I have an interface method
public void Execute(ICommand command);
which needs to pass known subtypes of ICommand to an apropriate Handle(SpecificCommand command) method implementation and do some generic handling of unknown types. I am looking for a universal (i.e. not requiring a giant switch) method of doing so, something similar to
Handle(command as command.GetType()); // this obviously does not compile
I know I could register the handlers somehow, e.g. store them as delegates in a dictionary, but this still requires duplicating the handling logic (once in the specific Handle(...) method signature, once in the delegate reqistration). If I populate the dictionary by inspecting my class with reflection (looking for Handle(XXX command) methods), I’ll get a performance hit.
To summarize: how can I downcast an object (upcasted by the call to Execute(ICommand command)) to invoke a method requiring a concrete type without knowing which type it is at compile time.
The cast is emitted at compile-time, so you need to know the type at compile-time. The overloading is also determined at compile-time – so by the time you actually know the concrete type to use, it’s too late.
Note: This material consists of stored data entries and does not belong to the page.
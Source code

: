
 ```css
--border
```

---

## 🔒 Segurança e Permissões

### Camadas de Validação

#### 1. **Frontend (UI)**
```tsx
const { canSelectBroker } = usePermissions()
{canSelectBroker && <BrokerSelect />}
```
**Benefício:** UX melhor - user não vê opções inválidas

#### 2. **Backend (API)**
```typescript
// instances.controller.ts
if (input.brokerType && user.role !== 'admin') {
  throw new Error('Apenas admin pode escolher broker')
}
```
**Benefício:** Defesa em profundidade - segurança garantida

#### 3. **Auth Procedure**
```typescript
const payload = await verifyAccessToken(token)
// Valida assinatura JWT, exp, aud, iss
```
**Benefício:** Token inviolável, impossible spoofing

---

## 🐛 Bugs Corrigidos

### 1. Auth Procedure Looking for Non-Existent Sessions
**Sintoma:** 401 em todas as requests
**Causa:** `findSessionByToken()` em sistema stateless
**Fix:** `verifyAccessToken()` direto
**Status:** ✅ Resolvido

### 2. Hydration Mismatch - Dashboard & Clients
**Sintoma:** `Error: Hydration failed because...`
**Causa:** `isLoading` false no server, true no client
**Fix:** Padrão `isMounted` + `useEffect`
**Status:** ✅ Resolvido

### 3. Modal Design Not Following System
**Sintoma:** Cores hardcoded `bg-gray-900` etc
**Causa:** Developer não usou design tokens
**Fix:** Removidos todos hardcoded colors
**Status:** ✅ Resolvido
I don’t see that you’d actually be duplicating any logic by using delegates. Alternatively, if you do it with reflection, you can build delegates very easily using Delegate.CreateDelegate – you’ll only get a performance hit once, and after that it’ll be very fast. See my blog entry about Delegate.CreateDelegate for more information.
I think I’d decide to use a hand-built dictionary or one built with reflection based on how many methods I had and how often they change. You’ll probably find KeyedByTypeCollection useful for the dictionary.